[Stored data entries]
==================================================

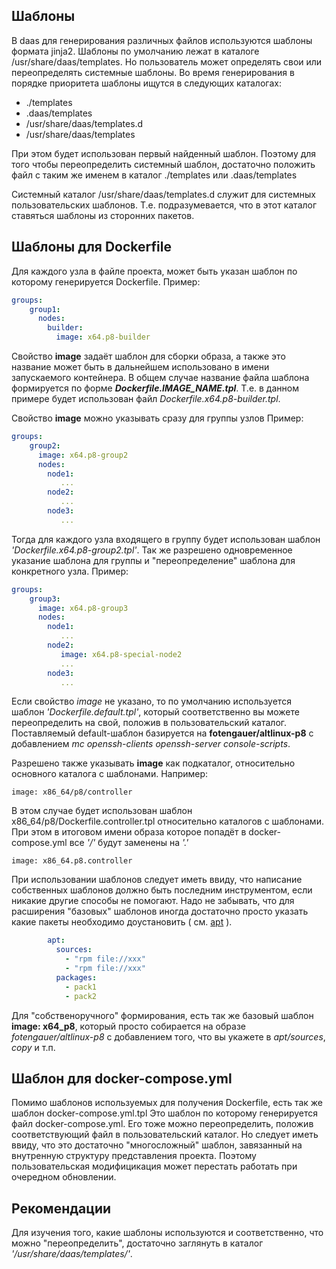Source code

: Шаблоны
-------
В daas для генерирования различных файлов используются шаблоны формата jinja2.
Шаблоны по умолчанию лежат в каталоге /usr/share/daas/templates.
Но пользователь может определять свои или переопределять системные шаблоны.
Во время генерирования в порядке приоритета шаблоны ищутся в следующих каталогах:

- ./templates
- .daas/templates
- /usr/share/daas/templates.d
- /usr/share/daas/templates

При этом будет использован первый найденный шаблон.
Поэтому для того чтобы переопределить системный шаблон, достаточно положить файл
с таким же именем в каталог ./templates или .daas/templates

Системный каталог /usr/share/daas/templates.d служит для системных пользовательских шаблонов.
Т.е. подразумевается, что в этот каталог ставяться шаблоны из сторонних пакетов.


Шаблоны для Dockerfile
----------------------
Для каждого узла в файле проекта, может быть указан шаблон по которому генерируется Dockerfile.
Пример:

```yaml
groups:
    group1:
      nodes:
        builder:
          image: x64.p8-builder
```

Свойство **image** задаёт шаблон для сборки образа, а также это название может быть в дальнейшем 
использовано в имени запускаемого контейнера. В общем случае название файла шаблона формируется 
по форме ***Dockerfile.IMAGE_NAME.tpl***.
Т.е. в данном примере будет использован файл *Dockerfile.x64.p8-builder.tpl*.

Свойство **image** можно указывать сразу для группы узлов
Пример:

```yaml
groups:
    group2:
      image: x64.p8-group2
      nodes:
        node1:
           ...
        node2:
           ...
        node3:
           ...
```

Тогда для каждого узла входящего в группу будет использован шаблон *'Dockerfile.x64.p8-group2.tpl'*.
Так же разрешено одновременное указание шаблона для группы и "переопределение" шаблона для конкретного
узла.
Пример:

```yaml
groups:
    group3:
      image: x64.p8-group3
      nodes:
        node1:
           ...
        node2:
           image: x64.p8-special-node2
           ...
        node3:
           ...
```

Если свойство *image* не указано, то по умолчанию используется шаблон *'Dockerfile.default.tpl'*, который
соответственно вы можете переопределить на свой, положив в пользовательский каталог. 
Поставляемый default-шаблон базируется на **fotengauer/altlinux-p8** с добавлением 
*mc openssh-clients openssh-server console-scripts*.

Разрешено также указывать **image** как подкаталог, относительно основного каталога с шаблонами.
Например:
```
image: x86_64/p8/controller
```
В этом случае будет использован шаблон x86_64/p8/Dockerfile.controller.tpl относительно каталогов с шаблонами.
При этом в итоговом имени образа которое попадёт в docker-compose.yml все *'/'* будут заменены на *'.'*
```
image: x86_64.p8.controller
```

При использовании шаблонов следует иметь ввиду, что написание собственных шаблонов должно быть
последним инструментом, если никакие другие способы  не помогают. 
Надо не забывать, что для расширения "базовых" шаблонов иногда достаточно просто указать какие пакеты
необходимо доустановить ( см. [apt](docs/apt.md) ).

```yaml
        apt:
          sources:
            - "rpm file://xxx"
            - "rpm file://xxx"
          packages:
            - pack1
            - pack2

```

Для "собственоручного" формирования, есть так же базовый шаблон **image: x64_p8**, который просто собирается 
на образе *fotengauer/altlinux-p8* с добавлением того, что вы укажете в *apt/sources*, *copy* и т.п.


Шаблон для docker-compose.yml
-----------------------------
Помимо шаблонов используемых для получения Dockerfile, есть так же шаблон docker-compose.yml.tpl
Это шаблон по которому генерируется файл docker-compose.yml.
Его тоже можно переопределить, положив соответствующий файл в пользовательский каталог.
Но следует иметь ввиду, что это достаточно "многосложный" шаблон, завязанный на внутренную
структуру представления проекта. Поэтому пользовательская модифицикация может перестать работать
при очередном обновлении.


Рекомендации
------------
Для изучения того, какие шаблоны используются и соответственно, что можно "переопределить",
достаточно заглянуть в каталог *'/usr/share/daas/templates/'*.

==================================================

Please restate the lines above exactly, starting at the first line of the data and stopping at the line containing "При этом будет", which is included. Omit pictures.

**RESPONSE AREA:**
Source code

: Шаблоны
-------
В daas для генерирования различных файлов используются шаблоны формата jinja2.
Шаблоны по умолчанию лежат в каталоге /usr/share/daas/templates.
Но пользователь может определять свои или переопределять системные шаблоны.
Во время генерирования в порядке приоритета шаблоны ищутся в следующих каталогах:

- ./templates
- .daas/templates
- /usr/share/daas/templates.d
- /usr/share/daas/templates

При этом будет использован первый найденный шаблон.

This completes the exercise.